No entanto, as questões que mobilizam a sociedade em tempos atuais são diversas e a KitKat procura afinar sua comunicação aos debates que são travados na contemporaneidade. O século XXI está sendo pautado por demandas significativas de aceitação por partes de grupos tradicionalmente discriminados, que estão conquistando cada vez mais voz ativa nos espaços midiáticos. Sendo assim, a marca de chocolate não ficaria de fora dessa oportunidade de impulsionar mais uma vez seus produtos, da mesma forma que ocorreu no período pós Segunda  Guerra Mundial.
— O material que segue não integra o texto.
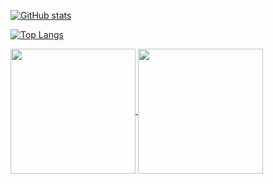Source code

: [![GitHub stats](https://github-readme-stats.vercel.app/api?username=safwanishere)](https://github.com/safwanishere/github-readme-stats)

[![Top Langs](https://github-readme-stats.vercel.app/api/top-langs/?username=safwanishere)](https://github.com/safwanishere/github-readme-stats)


<a href="https://github.com/safwanishere/github-readme-stats">
  <img height=200 align="center" src="https://github-readme-stats.vercel.app/api?username=safwanishere" />
</a>
<a href="https://github.com/safwanishere/convoychat">
  <img height=200 align="center" src="https://github-readme-stats.vercel.app/api/top-langs?username=safwanishere&layout=compact&langs_count=8&card_width=320" />
</a>
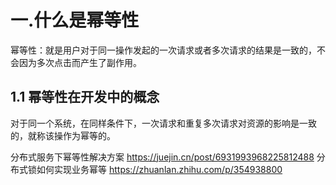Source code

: # 一.什么是幂等性

幂等性：就是用户对于同一操作发起的一次请求或者多次请求的结果是一致的，不会因为多次点击而产生了副作用。


## 1.1 幂等性在开发中的概念
对于同一个系统，在同样条件下，一次请求和重复多次请求对资源的影响是一致的，就称该操作为幂等的。

分布式服务下幂等性解决方案  https://juejin.cn/post/6931993968225812488
分布式锁如何实现业务幂等    https://zhuanlan.zhihu.com/p/354938800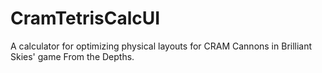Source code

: # CramTetrisCalcUI
 A calculator for optimizing physical layouts for CRAM Cannons in Brilliant Skies' game From the Depths.
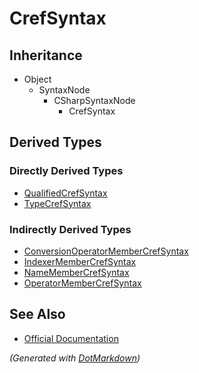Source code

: # CrefSyntax

## Inheritance

* Object
  * SyntaxNode
    * CSharpSyntaxNode
      * CrefSyntax

## Derived Types

### Directly Derived Types

* [QualifiedCrefSyntax](QualifiedCrefSyntax.md)
* [TypeCrefSyntax](TypeCrefSyntax.md)

### Indirectly Derived Types

* [ConversionOperatorMemberCrefSyntax](ConversionOperatorMemberCrefSyntax.md)
* [IndexerMemberCrefSyntax](IndexerMemberCrefSyntax.md)
* [NameMemberCrefSyntax](NameMemberCrefSyntax.md)
* [OperatorMemberCrefSyntax](OperatorMemberCrefSyntax.md)

## See Also

* [Official Documentation](https://docs.microsoft.com/en-us/dotnet/api/microsoft.codeanalysis.csharp.syntax.crefsyntax)


*\(Generated with [DotMarkdown](http://github.com/JosefPihrt/DotMarkdown)\)*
A fim de ganhar mais representação e apoio dessas comunidades marginalizadas ao longo da história e de estar em sintonia com os anseios de significativa parcela da sociedade, na metade do ano de 2021, a KitKat lançou a campanha “Pride Takes no Break”. Veiculada em suas principais redes sociais: Instagram, Twitter e Facebook, ela subverte o slogan tradicional em apoio ao movimento LGBTQIA+ e afirma: “Mais gostoso do que dar um break, é dar um break na tradição do jeito que você quiser.”

Nessa análise buscamos estudar a partir do campo da literacia midiática como o público da KitKat recebeu e se engajou com a campanha, levando em conta as habilidades do receptor acessar, avaliar e interagir com a mensagem compartilhada pela empresa. Os professores Joan Ferrés e Alejandro Piscitelli (2015) explicitam que as competências midiáticas dos cidadãos ligam-se tanto ao âmbito da análise – capacidade de avaliar e interpretar criticamente os produtos midiáticos – quanto ao âmbito da apropriação criativa – capacidade de produzir seu próprio conteúdo e interagir com as mensagens dos agentes midiáticos. 
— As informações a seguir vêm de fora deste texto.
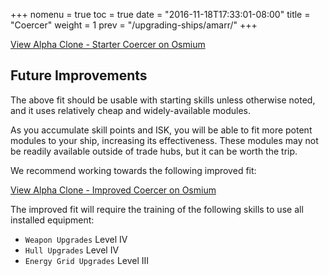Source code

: +++
nomenu = true
toc = true
date = "2016-11-18T17:33:01-08:00"
title = "Coercer"
weight = 1
prev = "/upgrading-ships/amarr/"
+++

<object type="image/svg+xml" data="https://o.smium.org/api/convert/118467/svg/118467-alpha-clone---starter-coercer.svg?privatetoken=4887651273651781632"><a href="https://o.smium.org/loadout/private/118467/4887651273651781632">View Alpha Clone - Starter Coercer on Osmium</a></object>

## Future Improvements

The above fit should be usable with starting skills unless otherwise noted,
and it uses relatively cheap and widely-available modules.  

As you accumulate skill points and ISK, you will be able to fit more potent
modules to your ship, increasing its effectiveness.  These modules may not be
readily available outside of trade hubs, but it can be worth the trip.

We recommend working towards the following improved fit:

<object type="image/svg+xml" data="https://o.smium.org/api/convert/118468/svg/118468-alpha-clone---improved-coercer.svg?privatetoken=3428950839421566976"><a href="https://o.smium.org/loadout/private/118468/3428950839421566976">View Alpha Clone - Improved Coercer on Osmium</a></object>

The improved fit will require the training of the following skills to use all installed equipment:

* `Weapon Upgrades` Level IV
* `Hull Upgrades` Level IV
* `Energy Grid Upgrades` Level III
Na campanha “KitKat: Pride Takes no Break”, a marca espera inverter a expectativa cultural e emocional dos espectadores ao modernizar o ritual de se comer o chocolate, ou seja, ao propor ressignificar a ação de se ter um “break”. Desse modo, a KitKat se posiciona de forma declarada a favor das causas LGBTQIA+ em consonância com as aspirações de grande parte da sociedade. Mas por outro lado se arrisca a atrair para suas páginas as reações de um público preconceituoso e homofóbico que parece cada vez mais violento em suas interações em rede. De qualquer forma, precisamos manter em mente que esse posicionamento é uma questão de estratégia mercadológica dentro do sistema capitalista que a empresa se encontra ao oferecer, pela primeira vez, o protagonismo da campanha para pessoas participantes do movimento LGBTQIA+.  
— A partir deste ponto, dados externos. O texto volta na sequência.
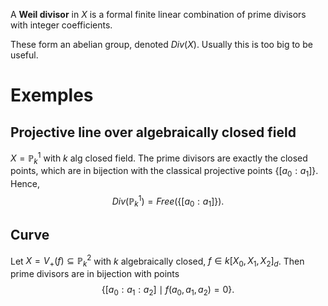 A **Weil divisor** in $X$ is a formal finite linear combination of prime divisors with integer coefficients.

These form an abelian group, denoted $Div(X)$. Usually this is too big to be useful.

# Exemples

## Projective line over algebraically closed field

$X = \mathbb{P}^1_k$ with $k$ alg closed field. The prime divisors are exactly the closed points, which are in bijection with the classical projective points $\{[a_0:a_1]\}$. Hence,$$Div(\mathbb{P}^1_k) = Free(\{[a_0:a_1]\}).$$

## Curve

Let $X = V_+(f) \subseteq \mathbb{P}^2_k$ with $k$ algebraically closed, $f \in k[X_0,X_1,X_2]_d$. Then prime divisors are in bijection with points$$\{[a_0:a_1:a_2] \mid f(a_0,a_1,a_2) = 0\}.$$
Apesar de, a marca, historicamente, nunca ter tido nenhuma campanha publicitária em relação à causa LGBTQIA+ ou qualquer outra luta importante de movimentos de pessoas demandando voz, a campanha “Pride Takes no Break” se apropria do mês em que se é celebrado o dia do “Orgulho LGBTQIA+” para atrair os olhos dos seus seguidores para com a marca. O pesquisador Thiago Martins, reflete que “as marcas são agentes ativos na sociedade contemporânea e fazem parte do sistema simbólico de consumo. As narrativas que elas criam e utilizam nos meios de comunicação podem transformar as marcas em poderosos signos perante os consumidores e os grupos sociais.” Torna-se então, talvez, um instrumento oportunista e estratégico de captar interação nas mídias sociais da marca e receber feedbacks positivos de participantes do grupo, ou em geral, por levantar uma bandeira relevante. 

O lançamento da campanha no instagram é precedido de um post publicado no dia 28 de junho de 2021, através do perfil da marca no Brasil, onde é revelado o “backstage” do porquê de se ter a ideia de fazer uma campanha que celebra o Orgulho LGBTQIA+: https://www.instagram.com/p/CQqVHZKBVCW /. Um vídeo que mostra o depoimento de uma funcionária da Nestlé, na qual, é participante da comunidade protagonista da campanha publicitária, seguido da gerente de marketing da KitKat explicitando o posicionamento da empresa com relação à causa. Assim, a marca busca desvencilhar da imagem de campanha oportunista, sugerindo que na verdade é solidária e que a postura não estaria somente na sua comunicação com o público, mas também representaria os valores da empresa em suas rotinas diárias. 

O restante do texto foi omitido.